A campanha de Flávio Bolsonaro passa por um momento delicado. O acúmulo de fatos negativos e as divisões na direita dificultam as alianças em torno da candidatura do senador do PL ao Planalto. O presidente do partido, Valdemar Costa Neto, trabalha para tentar impedir o afastamento de legendas do Centrão.

A duas semanas da convenção marcada para oficializar o nome de Flávio, nenhum acordo foi fechado com grandes partidos para a formação da chapa para presidente.

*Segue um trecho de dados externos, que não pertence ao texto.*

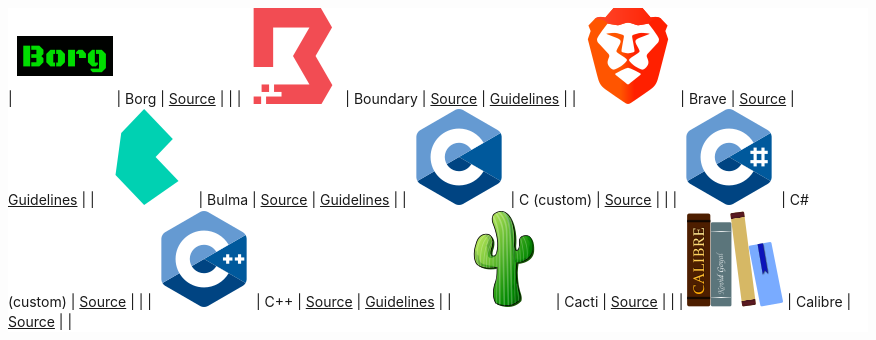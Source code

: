 | ![](./assets/borg.svg)                           | Borg                                      | [Source](https://github.com/borgbackup/borg/blob/master/docs/_static/logo.svg)                                                                        |                                                                                                                                                           |
| ![](./assets/boundary.svg)                       | Boundary                                  | [Source](https://www.hashicorp.com/brand)                                                                                                             | [Guidelines](https://www.hashicorp.com/brand)                                                                                                             |
| ![](./assets/brave.svg)                          | Brave                                     | [Source](https://brave.com/brave-branding-assets/)                                                                                                    | [Guidelines](https://brave.com/brave-branding-assets/)                                                                                                    |
| ![](./assets/bulma.svg)                          | Bulma                                     | [Source](https://bulma.io/brand/)                                                                                                                     | [Guidelines](https://bulma.io/brand/)                                                                                                                     |
| ![](./assets/c.svg)                              | C (custom)                                | [Source]()                                                                                                                                            |                                                                                                                                                           |
| ![](./assets/csharp.svg)                         | C# (custom)                               | [Source]()                                                                                                                                            |                                                                                                                                                           |
| ![](./assets/cplusplus.svg)                      | C++                                       | [Source](https://github.com/isocpp/logos/blob/master/cpp_logo.svg)                                                                                    | [Guidelines](https://isocpp.org/home/terms-of-use)                                                                                                        |
| ![](./assets/cacti.svg)                          | Cacti                                     | [Source](https://www.cacti.net/)                                                                                                                      |                                                                                                                                                           |
| ![](./assets/calibre.svg)                        | Calibre                                   | [Source](https://github.com/kovidgoyal/calibre/blob/master/imgsrc/calibre.svg)                                                                        |                                                                                                                                                           |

Nem se sabe ainda quem ocupará a vaga de vice.

O próprio pré-candidato contribuiu para o aumento dos questionamentos sobre os rumos de sua campanha. A participação de Flávio na audiência do USTR (sigla em inglês para Escritório do Representante Comercial dos Estados Unidos) sobre o tarifaço repercutiu mal no setor produtivo e no mercado financeiro. Ele foi criticado por não ter defendido o fim das sobretaxas contra o Brasil; limitou-se a pedir um adiamento, sob o argumento de que as medidas aplicadas agora favorecem a reeleição de Lula.

O último fato negativo na campanha foi a prisão do ex-prefeito de Belford Roxo Márcio Canella (União Brasil), pré-candidato ao Senado apoiado por Flávio, alvo de uma investigação sobre lavagem bilionária de dinheiro em uma rede de postos de combustíveis.

As turbulências são agravadas pelas brigas entre integrantes da família e antigos aliados. Muitos desses embates têm origem nos Estados Unidos, puxados por Eduardo Bolsonaro e pelo empresário Paulo Figueiredo. Apesar dos abalos, Flávio continua bem posicionado nas pesquisas, em segundo lugar, abaixo de Lula no limite da margem de erro.

Tendência de neutralidade
O Centrão caminha para repetir a estratégia de todas as eleições: manter um pé em cada canoa para participar do governo qualquer que seja o vencedor na disputa pelo Planalto. Nesse rumo, a tendência desses partidos é formalizar posições de neutralidade em relação aos candidatos a presidente e liberar os diretórios para acordos estaduais.

A falta de uma manifestação de apoio de Flávio a Canella deu motivo para o União Brasil a recuar nas negociações sobre coligação com o PL. O PP forma uma federação com o União Brasil e também reclama da falta de apoio público ao presidente da legenda, senador Ciro Nogueira (PI), que foi alvo recente de uma operação da Polícia Federal.

O Republicanos pode seguir o mesmo caminho. O presidente do partido, Marcos Pereira, ainda não se manifestou, mas a posição de neutralidade é defendida pelo ex-ministro Sílvio Costa Filho, apoiador de Lula, e facilita as alianças regionais.

Sem alianças com grandes partidos, Flávio terá menos tempo de televisão, fator relevante em todas as campanhas.

O documento do Itamaraty
O ministro Mauro Vieira (Relações Exteriores) foi convocado na quarta-feira, 8, pela Comissão de Relações Exteriores da Câmara para explicar o conteúdo de um documento do Itamaraty que menciona a “possibilidade de uso da força militar dos Estados Unidos em território brasileiro”.

O texto foi enviado à Câmara depois que os Estados Unidos classificaram as facções PCC e CV como terroristas. O autor do pedido de convocação foi o deputado Evair Melo (Republicanos-ES).

Subsídios mantidos
Nesta quinta-feira, 9, o ministro Dario Durigan (Fazenda) anunciou a continuação do subsídio à gasolina. A intenção do governo era suspender a medida nesta semana, mas o agravamento da guerra no Oriente Médio levou a equipe econômica a reavaliar essa decisão em função dos desdobramentos do conflito.